Shares plummet at surveillance tech company after Brexit warning
Surveillance technology business Synectics has seen the value of its shares plummet after it blamed Brexit-related delays and deferrals for skewing its performance.
The Studley-based company, which has a major systems division based in Sheffield, expects its full-year performance to meet expectations, but profits will be “substantially more weighted” to the second half of the year.
Chairman David Coghlan said yesterday: “The second half weighting now envisaged has inevitably increased delivery timing risks.”
Investors’ nervousness at the news immediately hit its share price, which dropped more than 20% to a three-year low in early trading. It closed down 14% at 170p.
Coghlan added: “The global gaming security and surveillance sector continues to perform strongly, but new business in other sectors has been generally quite subdued.

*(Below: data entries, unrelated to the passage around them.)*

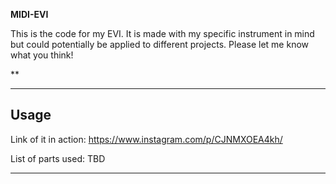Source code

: **MIDI-EVI**

This is the code for my EVI. It is made with my specific instrument in mind but could potentially be applied to different projects. Please let me know what you think!

**

---

## Usage

Link of it in action: https://www.instagram.com/p/CJNMXOEA4kh/

List of parts used: TBD

---
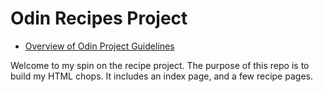 # Odin Recipes Project

* [Overview of Odin Project Guidelines](https://www.theodinproject.com/lessons/foundations-recipes)
  
Welcome to my spin on the recipe project. The purpose of this repo is to build my HTML chops. It includes an index page, and a few recipe pages. 





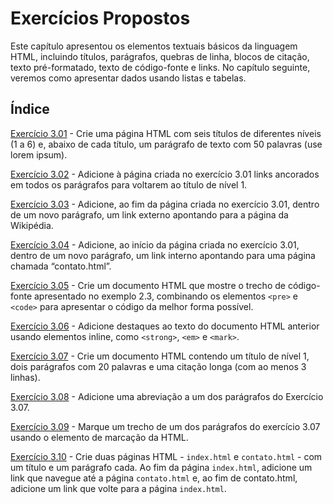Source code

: # Exercícios Propostos

Este capítulo apresentou os elementos textuais básicos da linguagem HTML,
incluindo títulos, parágrafos, quebras de linha, blocos de citação, texto
pré-formatado, texto de código-fonte e links. No capítulo seguinte, veremos como
apresentar dados usando listas e tabelas.

## Índice

[Exercício 3.01](<Exercício 3.01.html>) - Crie uma página HTML com seis títulos
de diferentes níveis (1 a 6) e, abaixo de cada título, um parágrafo de texto com
50 palavras (use lorem ipsum).

[Exercício 3.02](<Exercício 3.02.html>) - Adicione à página criada no exercício
3.01 links ancorados em todos os parágrafos para voltarem ao título de nível 1.

[Exercício 3.03](<Exercício 3.03.html>) - Adicione, ao fim da página criada no
exercício 3.01, dentro de um novo parágrafo, um link externo apontando para a
página da Wikipédia.

[Exercício 3.04](<Exercício 3.04.html>) - Adicione, ao início da página criada
no exercício 3.01, dentro de um novo parágrafo, um link interno apontando para
uma página chamada “contato.html”.

[Exercício 3.05](<Exercício 3.05.html>) - Crie um documento HTML que mostre o
trecho de código-fonte apresentado no exemplo 2.3, combinando os elementos
`<pre>` e `<code>` para apresentar o código da melhor forma possível.

[Exercício 3.06](<Exercício 3.06.html>) - Adicione destaques ao texto do
documento HTML anterior usando elementos inline, como `<strong>`, `<em>` e
`<mark>`.

[Exercício 3.07](<Exercício 3.07.html>) - Crie um documento HTML contendo um
título de nível 1, dois parágrafos com 20 palavras e uma citação longa (com ao
menos 3 linhas).

[Exercício 3.08](<Exercício 3.08.html>) - Adicione uma abreviação a um dos
parágrafos do Exercício 3.07.

[Exercício 3.09](<Exercício 3.09.html>) - Marque um trecho de um dos parágrafos
do exercício 3.07 usando o elemento de marcação da HTML.

[Exercício 3.10](<Exercício 3.10>) - Crie duas páginas HTML - `index.html` e
`contato.html` - com um título e um parágrafo cada. Ao fim da página
`index.html`, adicione um link que navegue até a página `contato.html` e, ao fim
de contato.html, adicione um link que volte para a página `index.html`.
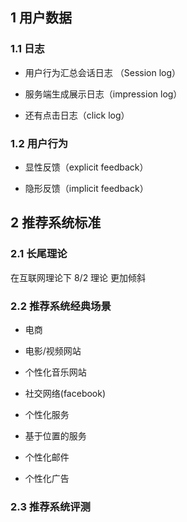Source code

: ## 1 用户数据

### 1.1 日志

- 用户行为汇总会话日志 （Session log）

- 服务端生成展示日志（impression log）

- 还有点击日志（click log）

### 1.2 用户行为

- 显性反馈（explicit feedback）

- 隐形反馈（implicit feedback）



## 2 推荐系统标准

### 2.1 长尾理论

在互联网理论下 8/2 理论 更加倾斜                                                                                                                                                                                                                                                                                                                                                                                                                                                                                                                                                                                                                                                                                                                                                                                                                                                                                                                                                                                                                                                                                                                                                                                                                                                                                                                                                                                                                                                                                                                  

### 2.2 推荐系统经典场景

- 电商

- 电影/视频网站

- 个性化音乐网站

- 社交网络(facebook)

- 个性化服务

- 基于位置的服务

- 个性化邮件

- 个性化广告

### 2.3 推荐系统评测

“In the UK, in particular, since the beginning of March 2019, Synectics has experienced a pattern of order deferrals and, in some cases, customer-led delays in the progress of existing contracts, which we believe is at least partly down to uncertainties related to the Brexit situation.
“The effect of these recent deferrals and delays is that profits will be substantially more weighted to the second half of this financial year than originally budgeted.”
However he remains positive about the prospects for the company.
“The overall pipeline of expected new business remains strong and we anticipate being able to announce some important strategic contract wins in the coming months,” he added.